YOUR GUIDE TO THE TWIN CITIES
Ethanol is a booming industry in Minnesota and the Midwest. Driven by high gas prices and a mandate for renewable fuels, it's drawing billions of dollars to rural communities that need jobs and money.
HERON LAKE, MINN. -- The gleaming $110 million ethanol plant is still rising over their cornfields, but locals say it's already the best thing to happen here in decades.
Farmers and other area residents plunked down a minimum of $20,000 each to buy stock in the plant, and the electric co-op kicked in a $740,000 loan. The Hotel Whiskey Bar & Grill fills up on some nights with the plant's construction workers. And Mayor John Hay figures the plant will triple his city's tax base, making it possible to upgrade area roads and fix the leaky roof on the city-owned nursing home.
"If they didn't have that ethanol plant, there wouldn't be much of anything going on here," said Barb Pohlman, who sells vegetables in town from the back of her pickup truck.
Ethanol mania is sweeping through Heron Lake and many towns like it across the Corn Belt. Investors are spending billions in rural communities, sparking a wild rush to secure land, an industry movement to alter environmental standards and a rash of fierce bidding by communities desperate for their own plant.
Two decades after Minnesota farmers began mashing their corn into ethanol, the clear, odorless liquid is seen by many as the best chance for America to lessen its dependence on foreign oil. Few states have as big an investment in ethanol's success as Minnesota, which has funneled more than $300 million in subsidies to plant operators since 1982.
Minnesota, with 16 operating distilleries, ranked fourth last year among all states in total ethanol production. State agencies list seven plants as expanding or planning to do so, and at least a dozen more new plants are on the drawing board.
Nationally, ethanol production has more than doubled in four years and could do so again by 2010. An industry association shows 103 plants operating today and 43 more under construction.
Builder Ron Fagen, whose Granite Falls, Minn., firm is booked with work through 2010, said he has turned down bounties as high as $1 million or more from customers looking to jump ahead on his waiting list.
"The world has changed, and it's changed within the past year," said Malcolm Tilberg, an economic development specialist who is hoping that $1.3 million to $1.8 million in tax abatements will lure an ethanol plant to Springfield, 48 miles north of Heron Lake.
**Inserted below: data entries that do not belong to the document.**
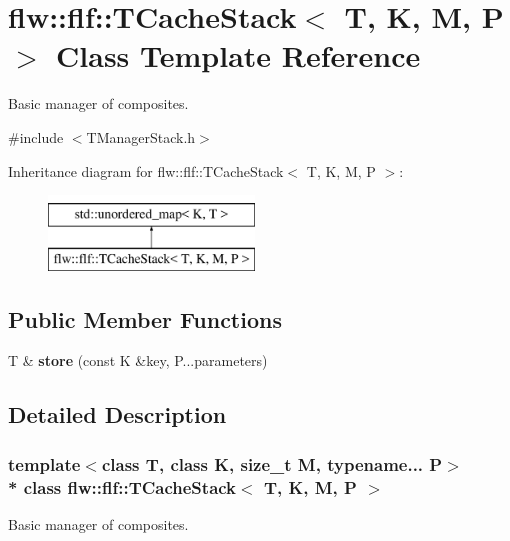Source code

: \hypertarget{classflw_1_1flf_1_1TCacheStack}{}\section{flw\+:\+:flf\+:\+:T\+Cache\+Stack$<$ T, K, M, P $>$ Class Template Reference}
\label{classflw_1_1flf_1_1TCacheStack}


Basic manager of composites.  




{\ttfamily \#include $<$T\+Manager\+Stack.\+h$>$}

Inheritance diagram for flw\+:\+:flf\+:\+:T\+Cache\+Stack$<$ T, K, M, P $>$\+:\begin{figure}[H]
\begin{center}
\leavevmode
\includegraphics[height=2.000000cm]{classflw_1_1flf_1_1TCacheStack}
\end{center}
\end{figure}
\subsection*{Public Member Functions}
\begin{DoxyCompactItemize}
\item 
T \& {\bfseries store} (const K \&key, P...\+parameters)\hypertarget{classflw_1_1flf_1_1TCacheStack_aadcd8ab7cecaaf2716e044089e6f0a9c}{}\label{classflw_1_1flf_1_1TCacheStack_aadcd8ab7cecaaf2716e044089e6f0a9c}

\end{DoxyCompactItemize}


\subsection{Detailed Description}
\subsubsection*{template$<$class T, class K, size\+\_\+t M, typename... P$>$\\*
class flw\+::flf\+::\+T\+Cache\+Stack$<$ T, K, M, P $>$}

Basic manager of composites. 


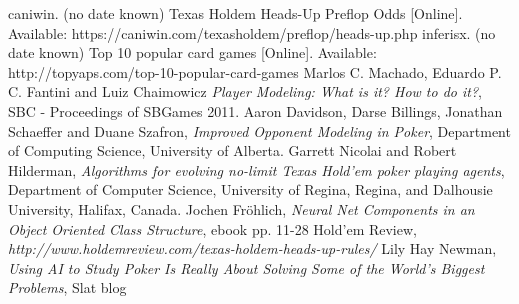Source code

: \begin{thebibliography}{100} 
 caniwin. (no date known) Texas Holdem Heads-Up Preflop Odds [Online]. Available: https://caniwin.com/texasholdem/preflop/heads-up.php
 inferisx. (no date known) Top 10 popular card games [Online]. Available: http://topyaps.com/top-10-popular-card-games
 Marlos C. Machado, Eduardo P. C. Fantini and Luiz Chaimowicz \emph{Player Modeling: What is it? How to do it?}, SBC - Proceedings of SBGames 2011.
 Aaron Davidson, Darse Billings, Jonathan Schaeffer and Duane Szafron, \emph{Improved Opponent Modeling in Poker},
Department of Computing Science, University of Alberta.
 Garrett Nicolai and Robert Hilderman, \emph{Algorithms for evolving no-limit Texas Hold'em poker playing agents}, Department of Computer Science, University of Regina, Regina, and Dalhousie University, Halifax, Canada.
 Jochen Fröhlich, \emph {Neural Net Components in an Object Oriented Class Structure}, 
ebook pp. 11-28
 Hold'em Review, \emph {http://www.holdemreview.com/texas-holdem-heads-up-rules/}
 Lily Hay Newman, \emph{Using AI to Study Poker Is Really About Solving Some of the World’s Biggest Problems}, 
Slat blog
\end{thebibliography}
'A perfect storm on the upside'
Most mornings, trucks piled high with corn line up in front of the ethanol plant in Winnebago, Minn. Their loads are crushed into a gooey soup, then heated in steel tanks that convert carbohydrates into ethanol. Nearby business owners say the plant produces a smell as thick and sweet as a bakery, but new facilities mostly succeed at keeping odors contained on plant grounds.
Corn growers call this a golden age for ethanol, but there's nothing radically new about the basic production process. Ethanol is essentially 199-proof vodka mixed with a splash of gasoline to keep people from drinking it. Henry Ford used the fuel in early versions of his Model T. Abraham Lincoln taxed it to raise money during the Civil War.
Ethanol's backers tout the fuel as both renewable -- simply grow more corn -- and a clean-burning alternative to gasoline, but the current frenzy has as much to do with greenbacks as it does a green planet. A federal energy bill signed a year ago mandated a doubling of the nation's renewable fuel supply by 2012, to 7.5 billion gallons. The law also prompted oil refineries to use ethanol as a replacement for a cheaper clean-burning gasoline additive found to contaminate groundwater.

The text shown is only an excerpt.